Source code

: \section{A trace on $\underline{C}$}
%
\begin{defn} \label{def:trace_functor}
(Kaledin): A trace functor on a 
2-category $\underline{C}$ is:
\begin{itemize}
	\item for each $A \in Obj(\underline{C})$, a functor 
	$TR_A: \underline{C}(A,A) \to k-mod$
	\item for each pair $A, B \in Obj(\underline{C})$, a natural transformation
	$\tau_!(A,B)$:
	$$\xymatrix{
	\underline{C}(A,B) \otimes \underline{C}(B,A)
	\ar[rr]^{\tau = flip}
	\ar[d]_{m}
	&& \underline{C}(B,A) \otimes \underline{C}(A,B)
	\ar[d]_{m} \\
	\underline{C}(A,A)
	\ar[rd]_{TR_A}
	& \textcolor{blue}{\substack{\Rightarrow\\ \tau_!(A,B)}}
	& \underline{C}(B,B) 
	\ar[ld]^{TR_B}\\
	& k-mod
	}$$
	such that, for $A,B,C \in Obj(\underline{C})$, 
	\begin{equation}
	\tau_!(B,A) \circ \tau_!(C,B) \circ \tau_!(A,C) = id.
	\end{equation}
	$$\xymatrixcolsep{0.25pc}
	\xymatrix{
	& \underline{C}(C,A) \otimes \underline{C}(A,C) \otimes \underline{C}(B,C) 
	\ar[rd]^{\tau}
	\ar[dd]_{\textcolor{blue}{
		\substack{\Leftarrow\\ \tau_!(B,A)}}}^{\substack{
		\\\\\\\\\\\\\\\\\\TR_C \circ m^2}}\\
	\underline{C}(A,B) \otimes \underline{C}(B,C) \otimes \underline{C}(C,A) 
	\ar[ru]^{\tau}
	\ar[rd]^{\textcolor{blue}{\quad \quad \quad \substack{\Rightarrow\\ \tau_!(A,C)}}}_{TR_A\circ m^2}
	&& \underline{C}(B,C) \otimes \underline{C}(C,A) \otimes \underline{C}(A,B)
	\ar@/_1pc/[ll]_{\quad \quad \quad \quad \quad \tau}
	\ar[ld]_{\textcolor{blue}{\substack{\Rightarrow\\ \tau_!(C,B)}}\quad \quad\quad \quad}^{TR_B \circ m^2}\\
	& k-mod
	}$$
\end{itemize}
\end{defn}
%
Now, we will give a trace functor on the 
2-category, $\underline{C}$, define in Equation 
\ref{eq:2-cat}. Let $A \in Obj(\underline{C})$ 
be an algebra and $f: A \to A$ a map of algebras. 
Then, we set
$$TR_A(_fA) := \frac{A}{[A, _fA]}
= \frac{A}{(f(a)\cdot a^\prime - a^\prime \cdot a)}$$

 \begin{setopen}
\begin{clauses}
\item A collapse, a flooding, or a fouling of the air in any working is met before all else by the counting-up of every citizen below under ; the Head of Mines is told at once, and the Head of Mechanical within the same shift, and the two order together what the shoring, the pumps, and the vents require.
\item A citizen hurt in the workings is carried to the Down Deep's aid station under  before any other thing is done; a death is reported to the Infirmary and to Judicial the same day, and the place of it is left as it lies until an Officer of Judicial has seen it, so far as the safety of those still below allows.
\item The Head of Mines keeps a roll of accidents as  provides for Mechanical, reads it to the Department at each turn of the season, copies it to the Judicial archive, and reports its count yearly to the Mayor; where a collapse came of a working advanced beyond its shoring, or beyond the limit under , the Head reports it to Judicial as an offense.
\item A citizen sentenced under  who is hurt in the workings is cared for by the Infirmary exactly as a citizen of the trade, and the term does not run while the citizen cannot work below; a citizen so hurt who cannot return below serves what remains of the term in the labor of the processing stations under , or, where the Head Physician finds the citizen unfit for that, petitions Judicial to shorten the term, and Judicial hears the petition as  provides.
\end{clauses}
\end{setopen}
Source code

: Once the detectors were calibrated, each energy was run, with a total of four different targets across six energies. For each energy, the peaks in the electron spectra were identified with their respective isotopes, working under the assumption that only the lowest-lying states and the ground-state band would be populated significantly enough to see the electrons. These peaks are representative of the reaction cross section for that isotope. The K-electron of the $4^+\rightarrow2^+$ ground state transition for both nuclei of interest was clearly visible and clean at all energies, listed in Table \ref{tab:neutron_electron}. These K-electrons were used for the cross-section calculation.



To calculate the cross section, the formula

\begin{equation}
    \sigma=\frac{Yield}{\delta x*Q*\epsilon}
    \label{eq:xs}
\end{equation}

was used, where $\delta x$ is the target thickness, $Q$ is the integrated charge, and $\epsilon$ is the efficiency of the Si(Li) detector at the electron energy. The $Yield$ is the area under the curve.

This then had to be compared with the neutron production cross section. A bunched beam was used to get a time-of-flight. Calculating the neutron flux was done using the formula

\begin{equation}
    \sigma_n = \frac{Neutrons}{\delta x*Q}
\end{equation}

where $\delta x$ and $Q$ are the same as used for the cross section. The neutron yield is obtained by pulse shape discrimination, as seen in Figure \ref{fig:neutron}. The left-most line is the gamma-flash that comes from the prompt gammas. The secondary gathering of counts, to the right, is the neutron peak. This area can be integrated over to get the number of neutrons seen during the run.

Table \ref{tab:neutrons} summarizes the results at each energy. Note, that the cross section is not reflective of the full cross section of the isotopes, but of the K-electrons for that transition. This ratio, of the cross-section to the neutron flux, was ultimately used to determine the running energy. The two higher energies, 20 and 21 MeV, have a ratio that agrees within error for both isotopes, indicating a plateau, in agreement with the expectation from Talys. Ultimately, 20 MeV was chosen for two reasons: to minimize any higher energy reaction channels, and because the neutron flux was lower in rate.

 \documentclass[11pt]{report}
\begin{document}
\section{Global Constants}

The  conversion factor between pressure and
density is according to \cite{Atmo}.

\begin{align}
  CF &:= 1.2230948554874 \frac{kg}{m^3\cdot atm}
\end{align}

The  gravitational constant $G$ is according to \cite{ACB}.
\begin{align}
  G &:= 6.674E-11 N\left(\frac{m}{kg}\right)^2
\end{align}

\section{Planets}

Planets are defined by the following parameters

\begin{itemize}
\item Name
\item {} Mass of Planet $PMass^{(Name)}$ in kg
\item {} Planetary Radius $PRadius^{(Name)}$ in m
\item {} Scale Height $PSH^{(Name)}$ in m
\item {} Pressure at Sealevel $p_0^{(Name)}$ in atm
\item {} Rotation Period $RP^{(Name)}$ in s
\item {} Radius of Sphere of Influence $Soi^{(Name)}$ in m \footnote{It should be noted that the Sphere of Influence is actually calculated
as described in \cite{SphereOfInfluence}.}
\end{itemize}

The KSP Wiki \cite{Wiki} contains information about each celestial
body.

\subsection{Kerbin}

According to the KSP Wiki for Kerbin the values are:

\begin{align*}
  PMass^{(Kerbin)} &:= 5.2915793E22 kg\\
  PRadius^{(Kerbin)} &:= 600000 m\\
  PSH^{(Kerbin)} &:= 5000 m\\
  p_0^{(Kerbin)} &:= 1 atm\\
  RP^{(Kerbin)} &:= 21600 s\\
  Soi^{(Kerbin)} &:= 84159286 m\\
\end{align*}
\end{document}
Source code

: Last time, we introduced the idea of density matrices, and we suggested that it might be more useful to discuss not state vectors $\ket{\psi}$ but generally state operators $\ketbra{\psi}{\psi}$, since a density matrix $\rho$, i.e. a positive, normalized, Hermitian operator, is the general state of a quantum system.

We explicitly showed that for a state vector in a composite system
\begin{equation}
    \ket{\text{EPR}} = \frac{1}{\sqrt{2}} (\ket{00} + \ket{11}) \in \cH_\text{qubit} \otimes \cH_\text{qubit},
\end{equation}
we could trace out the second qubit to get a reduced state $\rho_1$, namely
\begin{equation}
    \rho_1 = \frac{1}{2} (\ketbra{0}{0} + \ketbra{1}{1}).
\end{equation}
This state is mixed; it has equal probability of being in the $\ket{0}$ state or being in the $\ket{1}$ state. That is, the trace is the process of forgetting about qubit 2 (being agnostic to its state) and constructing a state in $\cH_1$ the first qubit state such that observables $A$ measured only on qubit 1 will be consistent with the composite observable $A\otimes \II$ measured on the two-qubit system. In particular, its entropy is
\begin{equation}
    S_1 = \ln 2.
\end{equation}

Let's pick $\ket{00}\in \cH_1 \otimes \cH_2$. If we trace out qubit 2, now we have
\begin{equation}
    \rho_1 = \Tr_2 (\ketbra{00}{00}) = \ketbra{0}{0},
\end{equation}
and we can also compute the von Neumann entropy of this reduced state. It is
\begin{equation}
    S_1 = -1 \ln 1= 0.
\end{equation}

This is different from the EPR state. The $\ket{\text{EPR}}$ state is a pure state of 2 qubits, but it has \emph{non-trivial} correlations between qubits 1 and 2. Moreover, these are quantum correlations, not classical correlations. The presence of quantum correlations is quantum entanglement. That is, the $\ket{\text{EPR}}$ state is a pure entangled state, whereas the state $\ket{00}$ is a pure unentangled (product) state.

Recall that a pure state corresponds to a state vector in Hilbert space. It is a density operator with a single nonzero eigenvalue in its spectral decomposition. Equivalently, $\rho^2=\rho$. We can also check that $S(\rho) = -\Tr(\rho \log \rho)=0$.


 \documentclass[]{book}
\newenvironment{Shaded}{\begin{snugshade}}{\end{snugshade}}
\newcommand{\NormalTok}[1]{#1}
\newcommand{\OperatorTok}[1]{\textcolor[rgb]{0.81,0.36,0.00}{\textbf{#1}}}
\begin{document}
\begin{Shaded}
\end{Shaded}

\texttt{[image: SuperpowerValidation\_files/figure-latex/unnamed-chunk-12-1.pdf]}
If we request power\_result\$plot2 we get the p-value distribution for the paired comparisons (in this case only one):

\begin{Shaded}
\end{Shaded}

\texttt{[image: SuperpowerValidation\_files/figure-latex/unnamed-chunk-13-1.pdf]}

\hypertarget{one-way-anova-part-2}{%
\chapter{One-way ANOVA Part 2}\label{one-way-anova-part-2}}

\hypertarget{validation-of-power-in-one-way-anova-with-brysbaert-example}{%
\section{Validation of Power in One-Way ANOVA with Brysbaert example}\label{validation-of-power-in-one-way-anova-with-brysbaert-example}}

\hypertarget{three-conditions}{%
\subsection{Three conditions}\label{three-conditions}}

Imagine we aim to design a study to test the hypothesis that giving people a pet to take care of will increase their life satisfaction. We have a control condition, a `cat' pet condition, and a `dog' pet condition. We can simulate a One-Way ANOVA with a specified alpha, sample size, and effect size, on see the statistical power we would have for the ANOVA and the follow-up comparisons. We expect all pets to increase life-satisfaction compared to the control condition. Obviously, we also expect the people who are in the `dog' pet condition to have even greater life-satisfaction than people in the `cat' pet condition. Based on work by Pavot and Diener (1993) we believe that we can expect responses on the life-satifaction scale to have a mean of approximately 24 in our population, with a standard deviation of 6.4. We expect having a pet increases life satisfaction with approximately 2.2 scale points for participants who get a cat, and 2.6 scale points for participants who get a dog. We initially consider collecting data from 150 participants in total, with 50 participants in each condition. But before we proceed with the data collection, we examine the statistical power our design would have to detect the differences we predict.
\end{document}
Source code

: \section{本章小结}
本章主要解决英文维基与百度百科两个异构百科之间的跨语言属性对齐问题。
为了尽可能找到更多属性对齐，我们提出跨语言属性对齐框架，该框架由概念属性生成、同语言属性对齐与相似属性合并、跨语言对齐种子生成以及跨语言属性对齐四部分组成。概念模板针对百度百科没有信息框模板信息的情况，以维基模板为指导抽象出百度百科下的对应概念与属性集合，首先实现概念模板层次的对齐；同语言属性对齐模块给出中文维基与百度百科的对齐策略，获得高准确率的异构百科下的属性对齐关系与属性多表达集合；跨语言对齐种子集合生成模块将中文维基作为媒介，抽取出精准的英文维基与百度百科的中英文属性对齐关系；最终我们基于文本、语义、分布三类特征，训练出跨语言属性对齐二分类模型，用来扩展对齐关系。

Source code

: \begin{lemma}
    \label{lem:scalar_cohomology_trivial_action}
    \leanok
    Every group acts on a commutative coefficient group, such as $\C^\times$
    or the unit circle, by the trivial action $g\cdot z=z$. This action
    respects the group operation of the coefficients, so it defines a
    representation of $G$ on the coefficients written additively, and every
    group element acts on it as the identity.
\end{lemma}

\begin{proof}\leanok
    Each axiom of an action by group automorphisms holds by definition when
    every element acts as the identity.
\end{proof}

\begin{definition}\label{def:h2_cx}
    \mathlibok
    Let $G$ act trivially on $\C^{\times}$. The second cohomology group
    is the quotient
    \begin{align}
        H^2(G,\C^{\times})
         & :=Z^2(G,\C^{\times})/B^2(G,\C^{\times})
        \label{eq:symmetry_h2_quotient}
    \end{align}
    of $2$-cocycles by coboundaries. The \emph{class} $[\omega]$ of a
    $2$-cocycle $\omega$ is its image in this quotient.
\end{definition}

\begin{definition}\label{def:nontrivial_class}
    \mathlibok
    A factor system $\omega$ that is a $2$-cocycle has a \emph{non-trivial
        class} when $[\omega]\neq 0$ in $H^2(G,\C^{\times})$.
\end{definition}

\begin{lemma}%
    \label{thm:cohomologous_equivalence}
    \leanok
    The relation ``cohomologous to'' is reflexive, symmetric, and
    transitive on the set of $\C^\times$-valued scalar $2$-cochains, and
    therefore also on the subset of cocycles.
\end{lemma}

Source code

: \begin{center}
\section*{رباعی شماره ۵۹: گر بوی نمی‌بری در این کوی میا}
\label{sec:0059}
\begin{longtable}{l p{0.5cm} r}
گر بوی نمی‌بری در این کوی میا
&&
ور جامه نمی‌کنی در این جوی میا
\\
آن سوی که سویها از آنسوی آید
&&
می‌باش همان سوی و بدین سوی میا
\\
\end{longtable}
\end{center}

▸ EXERCISE DIRECTIONS
Give back exactly what runs from the first line of the listing above to the line that contains "for each $A", keeping both end lines.

▸ ANSWER TO THIS EXERCISE
Source code

: \section{A trace on $\underline{C}$}
%
\begin{defn} \label{def:trace_functor}
(Kaledin): A trace functor on a 
2-category $\underline{C}$ is:
\begin{itemize}
	\item for each $A \in Obj(\underline{C})$, a functor 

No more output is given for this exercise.